** Information supplied follows **

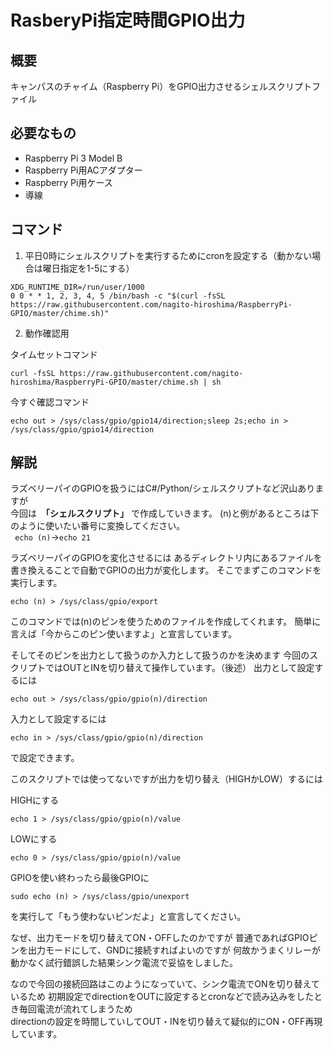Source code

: # RasberyPi指定時間GPIO出力
## 概要
キャンパスのチャイム（Raspberry Pi）をGPIO出力させるシェルスクリプトファイル

## 必要なもの
- Raspberry Pi 3 Model B
- Raspberry Pi用ACアダプター
- Raspberry Pi用ケース
- 導線

## コマンド

1. 平日0時にシェルスクリプトを実行するためにcronを設定する（動かない場合は曜日指定を1-5にする）
```
XDG_RUNTIME_DIR=/run/user/1000
0 0 * * 1, 2, 3, 4, 5 /bin/bash -c "$(curl -fsSL https://raw.githubusercontent.com/nagito-hiroshima/RaspberryPi-GPIO/master/chime.sh)"
```
2. 動作確認用  

タイムセットコマンド
```
curl -fsSL https://raw.githubusercontent.com/nagito-hiroshima/RaspberryPi-GPIO/master/chime.sh | sh
```
今すぐ確認コマンド
```
echo out > /sys/class/gpio/gpio14/direction;sleep 2s;echo in > /sys/class/gpio/gpio14/direction
```
## 解説
ラズベリーパイのGPIOを扱うにはC#/Python/シェルスクリプトなど沢山ありますが  
今回は　****「シェルスクリプト」**** で作成していきます。
(n)と例があるところは下のように使いたい番号に変換してください。  
``` echo (n)```→```echo 21```

ラズベリーパイのGPIOを変化させるには
あるディレクトリ内にあるファイルを書き換えることで自動でGPIOの出力が変化します。
そこでまずこのコマンドを実行します。
```
echo (n) > /sys/class/gpio/export
```
このコマンドでは(n)のピンを使うためのファイルを作成してくれます。
簡単に言えば「今からこのピン使いますよ」と宣言しています。

そしてそのピンを出力として扱うのか入力として扱うのかを決めます
今回のスクリプトではOUTとINを切り替えて操作しています。（後述）
出力として設定するには
```
echo out > /sys/class/gpio/gpio(n)/direction
```
入力として設定するには
```
echo in > /sys/class/gpio/gpio(n)/direction
```
で設定できます。

このスクリプトでは使ってないですが出力を切り替え（HIGHかLOW）するには  
  
HIGHにする
```
echo 1 > /sys/class/gpio/gpio(n)/value
```
LOWにする
```
echo 0 > /sys/class/gpio/gpio(n)/value
```
GPIOを使い終わったら最後GPIOに
```
sudo echo (n) > /sys/class/gpio/unexport
```
を実行して「もう使わないピンだよ」と宣言してください。  

なぜ、出力モードを切り替えてON・OFFしたのかですが
普通であればGPIOピンを出力モードにして、GNDに接続すればよいのですが
何故かうまくリレーが動かなく試行錯誤した結果シンク電流で妥協をしました。

なので今回の接続回路はこのようになっていて、シンク電流でONを切り替えているため
初期設定でdirectionをOUTに設定するとcronなどで読み込みをしたとき毎回電流が流れてしまうため  
directionの設定を時間していしてOUT・INを切り替えて疑似的にON・OFF再現しています。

** End of Information supplied **

**Problem description**
Your answer should be a single number: the count of lines in the entries that hold the string "fsSL".

**Solved problem**
2